■ Work to be completed ■
Find every line in the listing below that includes the word "align", then give only how many there are.

■ Entries shown ■
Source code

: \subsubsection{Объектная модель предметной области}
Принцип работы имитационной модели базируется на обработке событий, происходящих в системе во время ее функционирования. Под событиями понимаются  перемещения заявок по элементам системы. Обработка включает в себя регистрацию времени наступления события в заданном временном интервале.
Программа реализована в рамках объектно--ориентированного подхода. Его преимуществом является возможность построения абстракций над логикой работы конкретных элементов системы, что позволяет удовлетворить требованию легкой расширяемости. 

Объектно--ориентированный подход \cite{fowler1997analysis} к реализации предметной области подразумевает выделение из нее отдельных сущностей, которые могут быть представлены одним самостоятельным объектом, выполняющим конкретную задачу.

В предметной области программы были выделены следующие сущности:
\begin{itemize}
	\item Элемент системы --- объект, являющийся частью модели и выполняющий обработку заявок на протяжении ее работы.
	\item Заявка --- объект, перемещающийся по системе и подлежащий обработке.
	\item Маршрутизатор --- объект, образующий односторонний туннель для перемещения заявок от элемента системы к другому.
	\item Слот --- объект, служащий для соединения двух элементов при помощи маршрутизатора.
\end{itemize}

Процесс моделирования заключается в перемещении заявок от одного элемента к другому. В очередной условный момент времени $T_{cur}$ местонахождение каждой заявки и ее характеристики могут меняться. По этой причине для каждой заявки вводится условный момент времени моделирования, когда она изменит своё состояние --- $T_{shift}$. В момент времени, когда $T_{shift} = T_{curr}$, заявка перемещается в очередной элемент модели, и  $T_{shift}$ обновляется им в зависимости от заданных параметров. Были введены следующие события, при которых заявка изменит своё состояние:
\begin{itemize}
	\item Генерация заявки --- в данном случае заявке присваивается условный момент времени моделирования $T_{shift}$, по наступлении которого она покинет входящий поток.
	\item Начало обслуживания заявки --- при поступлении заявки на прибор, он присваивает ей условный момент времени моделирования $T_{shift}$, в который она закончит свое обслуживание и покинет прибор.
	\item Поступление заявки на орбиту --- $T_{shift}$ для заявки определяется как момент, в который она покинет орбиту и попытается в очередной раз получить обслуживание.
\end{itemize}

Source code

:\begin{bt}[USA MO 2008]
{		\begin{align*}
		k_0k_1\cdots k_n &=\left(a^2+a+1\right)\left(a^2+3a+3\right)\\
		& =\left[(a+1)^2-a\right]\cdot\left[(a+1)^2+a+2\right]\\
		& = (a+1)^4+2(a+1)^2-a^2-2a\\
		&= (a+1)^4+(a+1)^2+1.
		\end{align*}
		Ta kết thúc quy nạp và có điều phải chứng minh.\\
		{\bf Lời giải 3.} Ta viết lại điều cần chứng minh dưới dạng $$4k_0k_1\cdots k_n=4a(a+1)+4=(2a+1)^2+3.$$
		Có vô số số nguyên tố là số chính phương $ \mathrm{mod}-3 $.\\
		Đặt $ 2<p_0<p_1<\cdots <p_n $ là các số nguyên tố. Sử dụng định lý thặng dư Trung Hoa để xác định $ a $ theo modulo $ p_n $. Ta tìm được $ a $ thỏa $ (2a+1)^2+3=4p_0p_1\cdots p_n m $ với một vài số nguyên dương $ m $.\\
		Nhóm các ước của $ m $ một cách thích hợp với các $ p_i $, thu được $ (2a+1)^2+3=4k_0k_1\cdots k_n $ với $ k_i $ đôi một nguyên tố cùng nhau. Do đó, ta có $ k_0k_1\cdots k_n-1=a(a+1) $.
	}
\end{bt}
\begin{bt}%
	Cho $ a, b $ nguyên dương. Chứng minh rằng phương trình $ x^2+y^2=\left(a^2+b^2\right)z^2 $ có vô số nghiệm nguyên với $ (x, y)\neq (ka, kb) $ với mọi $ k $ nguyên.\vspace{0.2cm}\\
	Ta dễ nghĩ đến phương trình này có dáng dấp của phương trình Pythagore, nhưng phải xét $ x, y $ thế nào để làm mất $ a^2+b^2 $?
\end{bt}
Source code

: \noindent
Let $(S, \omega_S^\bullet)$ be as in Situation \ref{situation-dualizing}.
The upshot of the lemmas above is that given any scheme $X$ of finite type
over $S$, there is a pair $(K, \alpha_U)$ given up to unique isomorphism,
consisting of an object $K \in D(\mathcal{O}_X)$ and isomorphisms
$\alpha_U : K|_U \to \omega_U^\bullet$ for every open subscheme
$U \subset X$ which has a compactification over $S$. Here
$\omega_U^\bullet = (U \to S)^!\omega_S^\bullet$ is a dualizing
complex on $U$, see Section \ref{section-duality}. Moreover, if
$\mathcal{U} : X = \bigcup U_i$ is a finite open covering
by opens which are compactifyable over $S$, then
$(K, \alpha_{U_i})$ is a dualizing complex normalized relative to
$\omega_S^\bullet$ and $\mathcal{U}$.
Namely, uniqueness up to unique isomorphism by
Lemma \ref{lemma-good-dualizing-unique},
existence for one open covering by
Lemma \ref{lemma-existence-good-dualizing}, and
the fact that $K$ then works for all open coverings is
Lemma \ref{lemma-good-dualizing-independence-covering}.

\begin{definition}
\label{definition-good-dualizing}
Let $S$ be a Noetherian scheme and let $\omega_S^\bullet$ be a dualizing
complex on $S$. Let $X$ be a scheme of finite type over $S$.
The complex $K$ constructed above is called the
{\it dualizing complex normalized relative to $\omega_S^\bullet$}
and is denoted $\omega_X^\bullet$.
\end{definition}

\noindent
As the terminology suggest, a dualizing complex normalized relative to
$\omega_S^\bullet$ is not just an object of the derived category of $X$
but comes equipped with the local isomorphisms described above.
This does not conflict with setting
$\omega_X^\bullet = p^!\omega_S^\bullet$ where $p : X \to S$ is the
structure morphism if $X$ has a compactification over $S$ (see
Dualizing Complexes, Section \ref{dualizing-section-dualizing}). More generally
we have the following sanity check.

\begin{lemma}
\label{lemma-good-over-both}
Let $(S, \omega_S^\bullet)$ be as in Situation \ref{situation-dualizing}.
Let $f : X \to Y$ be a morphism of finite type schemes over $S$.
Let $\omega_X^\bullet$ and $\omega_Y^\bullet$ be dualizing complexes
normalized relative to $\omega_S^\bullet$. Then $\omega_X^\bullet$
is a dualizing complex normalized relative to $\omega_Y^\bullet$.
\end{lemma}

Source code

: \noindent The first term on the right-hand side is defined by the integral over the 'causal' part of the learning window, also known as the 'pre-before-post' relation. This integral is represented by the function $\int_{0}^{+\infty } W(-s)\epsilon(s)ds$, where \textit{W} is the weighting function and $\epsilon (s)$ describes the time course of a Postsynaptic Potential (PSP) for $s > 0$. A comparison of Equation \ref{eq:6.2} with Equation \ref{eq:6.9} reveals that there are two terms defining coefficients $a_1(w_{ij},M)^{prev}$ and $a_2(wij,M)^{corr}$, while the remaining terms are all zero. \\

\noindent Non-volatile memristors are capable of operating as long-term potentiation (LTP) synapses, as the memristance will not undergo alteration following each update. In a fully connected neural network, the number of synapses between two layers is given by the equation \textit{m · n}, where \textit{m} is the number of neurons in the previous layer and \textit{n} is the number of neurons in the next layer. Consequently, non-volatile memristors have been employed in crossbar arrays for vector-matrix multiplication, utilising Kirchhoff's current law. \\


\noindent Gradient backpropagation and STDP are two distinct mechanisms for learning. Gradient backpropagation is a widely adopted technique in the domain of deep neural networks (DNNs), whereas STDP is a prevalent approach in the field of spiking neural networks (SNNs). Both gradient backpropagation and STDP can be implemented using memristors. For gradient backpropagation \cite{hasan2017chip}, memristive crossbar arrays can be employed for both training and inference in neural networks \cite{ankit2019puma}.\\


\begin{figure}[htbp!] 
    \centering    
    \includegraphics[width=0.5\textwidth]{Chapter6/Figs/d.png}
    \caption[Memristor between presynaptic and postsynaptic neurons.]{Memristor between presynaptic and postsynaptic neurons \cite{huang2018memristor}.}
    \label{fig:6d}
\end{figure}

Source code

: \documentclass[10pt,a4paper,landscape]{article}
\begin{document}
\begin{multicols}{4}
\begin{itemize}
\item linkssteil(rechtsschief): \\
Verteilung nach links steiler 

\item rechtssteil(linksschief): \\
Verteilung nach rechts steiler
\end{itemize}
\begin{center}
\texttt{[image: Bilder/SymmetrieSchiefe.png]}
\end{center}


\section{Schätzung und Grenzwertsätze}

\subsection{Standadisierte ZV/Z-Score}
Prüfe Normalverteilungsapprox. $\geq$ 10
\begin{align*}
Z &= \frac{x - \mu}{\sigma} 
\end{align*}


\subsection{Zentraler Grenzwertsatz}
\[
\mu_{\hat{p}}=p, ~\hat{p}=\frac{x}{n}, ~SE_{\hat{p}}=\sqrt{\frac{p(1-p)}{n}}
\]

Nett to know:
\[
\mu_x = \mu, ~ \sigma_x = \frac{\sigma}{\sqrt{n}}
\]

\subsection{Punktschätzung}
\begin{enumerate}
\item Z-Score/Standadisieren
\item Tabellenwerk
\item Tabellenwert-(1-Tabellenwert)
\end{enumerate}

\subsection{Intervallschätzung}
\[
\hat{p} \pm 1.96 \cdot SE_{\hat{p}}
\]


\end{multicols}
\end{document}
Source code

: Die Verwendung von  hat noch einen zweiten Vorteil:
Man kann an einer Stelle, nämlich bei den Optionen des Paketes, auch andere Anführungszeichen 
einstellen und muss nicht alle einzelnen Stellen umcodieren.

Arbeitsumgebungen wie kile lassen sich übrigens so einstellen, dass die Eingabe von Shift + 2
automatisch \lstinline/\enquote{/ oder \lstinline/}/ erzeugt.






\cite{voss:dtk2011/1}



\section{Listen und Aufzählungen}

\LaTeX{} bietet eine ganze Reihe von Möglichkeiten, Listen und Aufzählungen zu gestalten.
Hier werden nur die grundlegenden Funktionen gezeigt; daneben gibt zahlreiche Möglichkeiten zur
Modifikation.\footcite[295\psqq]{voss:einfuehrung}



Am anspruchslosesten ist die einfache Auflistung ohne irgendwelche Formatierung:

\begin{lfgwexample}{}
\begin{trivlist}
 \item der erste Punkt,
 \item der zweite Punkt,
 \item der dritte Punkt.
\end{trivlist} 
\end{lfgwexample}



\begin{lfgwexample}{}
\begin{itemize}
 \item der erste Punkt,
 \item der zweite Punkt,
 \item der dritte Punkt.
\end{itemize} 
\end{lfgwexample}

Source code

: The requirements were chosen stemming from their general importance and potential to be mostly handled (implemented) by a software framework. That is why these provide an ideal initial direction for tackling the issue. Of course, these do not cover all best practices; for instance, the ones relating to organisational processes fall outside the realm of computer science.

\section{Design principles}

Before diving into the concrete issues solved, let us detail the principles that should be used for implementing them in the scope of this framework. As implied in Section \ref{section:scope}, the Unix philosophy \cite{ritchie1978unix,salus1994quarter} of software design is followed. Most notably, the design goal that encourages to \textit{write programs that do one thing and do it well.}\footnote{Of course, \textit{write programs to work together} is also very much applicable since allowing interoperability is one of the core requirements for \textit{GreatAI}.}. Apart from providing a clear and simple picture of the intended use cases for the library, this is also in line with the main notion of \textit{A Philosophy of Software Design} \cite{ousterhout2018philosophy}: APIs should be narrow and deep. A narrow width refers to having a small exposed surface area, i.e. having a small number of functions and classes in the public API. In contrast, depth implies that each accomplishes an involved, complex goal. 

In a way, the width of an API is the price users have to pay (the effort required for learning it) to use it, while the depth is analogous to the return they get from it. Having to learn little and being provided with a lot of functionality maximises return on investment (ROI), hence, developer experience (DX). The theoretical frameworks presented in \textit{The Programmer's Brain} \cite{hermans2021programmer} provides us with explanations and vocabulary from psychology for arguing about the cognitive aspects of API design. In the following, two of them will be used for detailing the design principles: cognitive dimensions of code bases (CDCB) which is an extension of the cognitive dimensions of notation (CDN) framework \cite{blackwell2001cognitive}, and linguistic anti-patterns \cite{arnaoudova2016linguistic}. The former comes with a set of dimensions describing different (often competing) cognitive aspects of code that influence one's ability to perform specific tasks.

■ Reply to the task ■
4